Task instructions:
Which lines have the string "already"? Copy all of them from the entries below.

Dataset entries:

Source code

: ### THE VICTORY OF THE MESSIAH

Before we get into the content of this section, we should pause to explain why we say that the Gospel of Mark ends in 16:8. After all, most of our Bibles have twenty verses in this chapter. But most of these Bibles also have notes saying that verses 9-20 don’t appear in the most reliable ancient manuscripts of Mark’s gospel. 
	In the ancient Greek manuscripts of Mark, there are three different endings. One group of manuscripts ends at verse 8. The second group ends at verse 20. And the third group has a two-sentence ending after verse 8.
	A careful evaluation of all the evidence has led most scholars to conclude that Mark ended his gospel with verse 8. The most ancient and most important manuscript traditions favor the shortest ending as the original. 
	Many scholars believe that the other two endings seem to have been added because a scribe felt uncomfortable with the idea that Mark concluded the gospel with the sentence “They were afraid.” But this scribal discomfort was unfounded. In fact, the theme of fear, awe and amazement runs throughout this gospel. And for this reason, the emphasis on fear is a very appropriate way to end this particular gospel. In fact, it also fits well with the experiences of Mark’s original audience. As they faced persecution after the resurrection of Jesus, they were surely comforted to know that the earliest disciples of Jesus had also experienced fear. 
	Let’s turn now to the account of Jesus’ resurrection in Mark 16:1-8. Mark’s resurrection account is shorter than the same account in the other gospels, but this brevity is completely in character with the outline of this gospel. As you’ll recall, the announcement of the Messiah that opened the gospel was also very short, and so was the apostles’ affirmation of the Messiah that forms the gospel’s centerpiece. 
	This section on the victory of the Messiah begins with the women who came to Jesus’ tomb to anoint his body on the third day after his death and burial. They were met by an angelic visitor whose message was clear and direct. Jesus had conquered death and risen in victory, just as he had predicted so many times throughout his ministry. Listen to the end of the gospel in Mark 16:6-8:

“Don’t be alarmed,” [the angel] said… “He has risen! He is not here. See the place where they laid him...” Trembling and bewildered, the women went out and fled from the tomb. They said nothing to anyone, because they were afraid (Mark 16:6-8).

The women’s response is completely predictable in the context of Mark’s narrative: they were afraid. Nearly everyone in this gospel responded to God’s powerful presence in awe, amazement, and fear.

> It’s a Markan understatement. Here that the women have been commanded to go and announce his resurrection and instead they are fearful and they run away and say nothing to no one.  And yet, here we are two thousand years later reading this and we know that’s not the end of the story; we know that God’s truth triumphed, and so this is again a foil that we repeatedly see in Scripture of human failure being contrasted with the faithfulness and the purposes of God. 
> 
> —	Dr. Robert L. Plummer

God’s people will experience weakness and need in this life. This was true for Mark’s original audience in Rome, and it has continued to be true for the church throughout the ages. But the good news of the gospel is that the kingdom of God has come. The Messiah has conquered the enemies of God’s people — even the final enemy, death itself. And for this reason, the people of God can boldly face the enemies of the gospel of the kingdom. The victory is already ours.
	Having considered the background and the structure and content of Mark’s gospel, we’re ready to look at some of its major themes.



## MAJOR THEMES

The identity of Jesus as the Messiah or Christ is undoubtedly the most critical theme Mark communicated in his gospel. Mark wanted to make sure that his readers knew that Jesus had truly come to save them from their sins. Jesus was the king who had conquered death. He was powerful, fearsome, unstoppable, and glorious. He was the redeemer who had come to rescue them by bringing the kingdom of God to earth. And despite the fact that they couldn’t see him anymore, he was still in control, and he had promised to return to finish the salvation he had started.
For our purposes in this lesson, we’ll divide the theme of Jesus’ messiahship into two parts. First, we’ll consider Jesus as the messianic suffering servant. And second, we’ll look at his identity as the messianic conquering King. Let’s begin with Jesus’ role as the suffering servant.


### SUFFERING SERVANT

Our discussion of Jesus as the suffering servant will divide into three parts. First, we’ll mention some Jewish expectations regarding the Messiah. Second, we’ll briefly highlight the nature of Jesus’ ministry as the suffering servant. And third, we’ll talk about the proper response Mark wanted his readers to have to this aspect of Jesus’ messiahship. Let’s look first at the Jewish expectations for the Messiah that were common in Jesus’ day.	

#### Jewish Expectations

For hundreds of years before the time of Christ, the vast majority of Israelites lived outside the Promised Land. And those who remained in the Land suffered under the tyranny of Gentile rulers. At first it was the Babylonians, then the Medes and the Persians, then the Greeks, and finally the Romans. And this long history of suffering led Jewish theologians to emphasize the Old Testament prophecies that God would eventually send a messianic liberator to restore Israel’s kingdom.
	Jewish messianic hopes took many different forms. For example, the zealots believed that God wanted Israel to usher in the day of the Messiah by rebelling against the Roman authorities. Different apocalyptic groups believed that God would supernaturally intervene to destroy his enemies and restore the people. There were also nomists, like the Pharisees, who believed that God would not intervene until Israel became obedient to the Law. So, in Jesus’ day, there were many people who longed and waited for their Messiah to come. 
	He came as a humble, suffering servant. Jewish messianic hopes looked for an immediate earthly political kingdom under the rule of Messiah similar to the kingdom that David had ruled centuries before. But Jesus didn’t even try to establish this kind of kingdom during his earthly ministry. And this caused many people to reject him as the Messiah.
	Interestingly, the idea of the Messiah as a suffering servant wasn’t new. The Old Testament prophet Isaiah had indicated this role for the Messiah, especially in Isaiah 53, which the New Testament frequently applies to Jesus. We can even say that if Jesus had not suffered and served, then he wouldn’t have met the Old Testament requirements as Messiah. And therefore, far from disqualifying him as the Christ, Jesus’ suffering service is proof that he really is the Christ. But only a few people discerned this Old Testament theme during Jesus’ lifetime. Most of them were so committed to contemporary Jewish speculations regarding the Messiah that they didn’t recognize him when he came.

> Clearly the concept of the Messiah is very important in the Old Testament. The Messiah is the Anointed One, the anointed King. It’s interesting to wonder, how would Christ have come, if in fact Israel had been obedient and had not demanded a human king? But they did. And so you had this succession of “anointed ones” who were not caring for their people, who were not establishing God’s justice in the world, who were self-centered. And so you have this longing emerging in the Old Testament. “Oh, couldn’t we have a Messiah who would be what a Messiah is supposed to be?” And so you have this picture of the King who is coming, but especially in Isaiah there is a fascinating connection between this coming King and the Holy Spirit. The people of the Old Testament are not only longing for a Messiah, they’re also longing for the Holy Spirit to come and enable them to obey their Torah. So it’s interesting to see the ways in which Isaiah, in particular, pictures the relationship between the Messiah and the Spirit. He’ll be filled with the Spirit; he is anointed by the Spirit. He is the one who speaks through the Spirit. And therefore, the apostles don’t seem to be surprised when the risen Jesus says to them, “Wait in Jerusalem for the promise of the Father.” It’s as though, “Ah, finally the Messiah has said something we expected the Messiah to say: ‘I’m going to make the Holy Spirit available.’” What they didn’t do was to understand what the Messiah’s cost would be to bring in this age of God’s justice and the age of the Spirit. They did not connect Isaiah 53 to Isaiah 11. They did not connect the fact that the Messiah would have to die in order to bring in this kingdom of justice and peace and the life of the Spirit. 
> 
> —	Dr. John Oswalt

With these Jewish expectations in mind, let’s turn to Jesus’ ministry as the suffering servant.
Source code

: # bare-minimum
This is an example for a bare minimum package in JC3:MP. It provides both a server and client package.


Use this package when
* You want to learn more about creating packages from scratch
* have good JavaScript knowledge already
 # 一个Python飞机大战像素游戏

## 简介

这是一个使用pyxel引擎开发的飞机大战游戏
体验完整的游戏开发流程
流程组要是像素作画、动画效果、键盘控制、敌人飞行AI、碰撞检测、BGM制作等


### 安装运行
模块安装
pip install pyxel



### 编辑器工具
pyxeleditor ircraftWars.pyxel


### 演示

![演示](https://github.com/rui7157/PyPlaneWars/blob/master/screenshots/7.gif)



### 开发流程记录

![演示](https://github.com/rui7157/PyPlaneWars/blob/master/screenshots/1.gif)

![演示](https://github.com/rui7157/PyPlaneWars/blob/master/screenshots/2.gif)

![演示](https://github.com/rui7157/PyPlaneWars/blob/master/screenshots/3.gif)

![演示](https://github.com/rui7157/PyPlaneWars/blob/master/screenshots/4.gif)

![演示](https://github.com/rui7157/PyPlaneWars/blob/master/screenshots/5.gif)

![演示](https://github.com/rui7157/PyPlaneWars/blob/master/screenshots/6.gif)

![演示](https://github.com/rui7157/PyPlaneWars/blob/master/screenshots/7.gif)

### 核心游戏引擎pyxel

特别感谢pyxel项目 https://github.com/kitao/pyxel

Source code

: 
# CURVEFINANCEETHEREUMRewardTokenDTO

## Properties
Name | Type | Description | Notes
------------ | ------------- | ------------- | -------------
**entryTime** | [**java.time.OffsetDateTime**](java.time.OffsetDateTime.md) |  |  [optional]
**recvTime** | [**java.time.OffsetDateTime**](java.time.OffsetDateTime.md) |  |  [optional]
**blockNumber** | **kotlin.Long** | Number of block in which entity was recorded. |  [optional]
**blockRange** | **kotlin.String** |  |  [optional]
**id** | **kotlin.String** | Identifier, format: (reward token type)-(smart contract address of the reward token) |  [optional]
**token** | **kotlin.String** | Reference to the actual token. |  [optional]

Result of this task:
God’s people will experience weakness and need in this life. This was true for Mark’s original audience in Rome, and it has continued to be true for the church throughout the ages. But the good news of the gospel is that the kingdom of God has come. The Messiah has conquered the enemies of God’s people — even the final enemy, death itself. And for this reason, the people of God can boldly face the enemies of the gospel of the kingdom. The victory is already ours.
* have good JavaScript knowledge already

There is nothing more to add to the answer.